Breaking the Syrian Stalemate
Two years after the beginning of the Syrian insurgency, three facts are clear: The rebels are unable to bring down the government of President Bashar al-Assad, foreign political support and military supplies notwithstanding; Bashar's forces are unable to defeat the rebels and reestablish control over the entire country; and continued third-party advocacy of either one of those two unattainable objectives can only prolong Syria's agony.
The U.S.-sponsored influx of arms and jihadi volunteers, irresponsible in design and self-defeating in consequences, has greatly aggravated the situation. If the term "international community" has any meaning at all, other than the arbitrary will of the hegemon, it is to serve the goals of all social life: to limit violence resulting in death and bodily harm. U.S. Syrian policy has done the opposite thus far. It is up to the new national security team to change the course. A new policy is needed, not only to stop the bloodshed and preserve a modicum of regional stability, but also—primarily, in fact—to serve the American interest in a turbulent part of the world from which this country should finally start disengaging.
Secretary of State John Kerry, on his first overseas trip since taking office, outlined what appeared to be a potentially more nuanced Syria policy in his remarks in Paris last week. Non-lethal supplies to the rebels would be stepped up, he announced, but the customary Hillary Clinton-era demand for Bashar al-Assad’s speedy departure was absent. He "has to go," but we are not told when. According to one usually well-informed Israeli source, the Obama Administration has finally realized that the only way to contain Jihadist forces and retain a degree of American control over the rebels was to catch a ride on Russian President Vladimir Putin plans for Syria—even through they envisage Bashar staying in power at least until next year:
Those plans hinge primarily on establishing armistice lines dividing the country into separate sectors and determining in advance which will be controlled by rebel factions and which by Assad loyalists. This is the first practical basis to be put forward for an accord to end the two-year old civil war between Assad and the Syrian opposition and it is designed to go forward under joint Russian-American oversight.

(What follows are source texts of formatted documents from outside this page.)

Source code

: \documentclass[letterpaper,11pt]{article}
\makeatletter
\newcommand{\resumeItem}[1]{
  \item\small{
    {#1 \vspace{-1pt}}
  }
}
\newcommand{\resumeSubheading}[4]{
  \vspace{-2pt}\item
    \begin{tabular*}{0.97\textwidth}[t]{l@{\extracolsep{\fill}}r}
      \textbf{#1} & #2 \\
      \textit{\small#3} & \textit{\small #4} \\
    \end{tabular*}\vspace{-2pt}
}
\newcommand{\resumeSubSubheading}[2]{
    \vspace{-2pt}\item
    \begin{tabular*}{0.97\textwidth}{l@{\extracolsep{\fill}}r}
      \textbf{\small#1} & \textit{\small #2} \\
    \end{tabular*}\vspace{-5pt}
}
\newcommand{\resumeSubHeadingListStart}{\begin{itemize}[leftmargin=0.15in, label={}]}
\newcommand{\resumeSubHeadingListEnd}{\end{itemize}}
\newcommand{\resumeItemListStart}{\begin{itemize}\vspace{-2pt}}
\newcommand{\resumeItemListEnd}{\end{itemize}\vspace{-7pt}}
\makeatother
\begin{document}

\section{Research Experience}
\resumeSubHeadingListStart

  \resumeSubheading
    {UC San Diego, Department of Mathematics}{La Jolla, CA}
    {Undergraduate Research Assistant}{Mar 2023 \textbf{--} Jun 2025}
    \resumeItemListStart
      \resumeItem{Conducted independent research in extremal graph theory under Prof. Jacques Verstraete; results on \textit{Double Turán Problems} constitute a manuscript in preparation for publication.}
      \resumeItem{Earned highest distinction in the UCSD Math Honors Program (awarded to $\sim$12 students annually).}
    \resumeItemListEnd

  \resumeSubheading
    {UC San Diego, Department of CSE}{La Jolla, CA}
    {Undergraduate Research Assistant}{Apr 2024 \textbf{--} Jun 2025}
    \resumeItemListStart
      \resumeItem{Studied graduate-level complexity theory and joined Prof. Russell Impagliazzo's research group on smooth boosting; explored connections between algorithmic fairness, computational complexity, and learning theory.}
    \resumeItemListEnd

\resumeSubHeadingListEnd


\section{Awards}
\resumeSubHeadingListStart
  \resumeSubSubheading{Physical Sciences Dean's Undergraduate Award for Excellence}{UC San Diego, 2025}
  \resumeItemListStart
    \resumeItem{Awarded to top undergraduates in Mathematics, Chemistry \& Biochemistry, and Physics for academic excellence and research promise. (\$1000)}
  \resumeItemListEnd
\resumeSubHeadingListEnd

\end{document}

The teamwork between Washington and Moscow in pursuit of this plan is supposedly "close and detailed." The new American policy for Syria is said to be based on Washington’s recognition of the reality on the ground and the necessity of working with Moscow—which entails acceptance of Assad’s rule—in order to retain some influence within the Syrian rebel camp. Kerry seems to understand that a political solution supported by all five UNSC permanent members is the only way forward. Of course he is well aware that there will be no Security Council resolution that can be misused as a quasi-mandate for NATO or some ad-hoc "coalition of the willing" to stage an outright military intervention in Syria—pace Libya in 2011—and that a realistic scenario demands retreat from Clinton’s preordained outcomes.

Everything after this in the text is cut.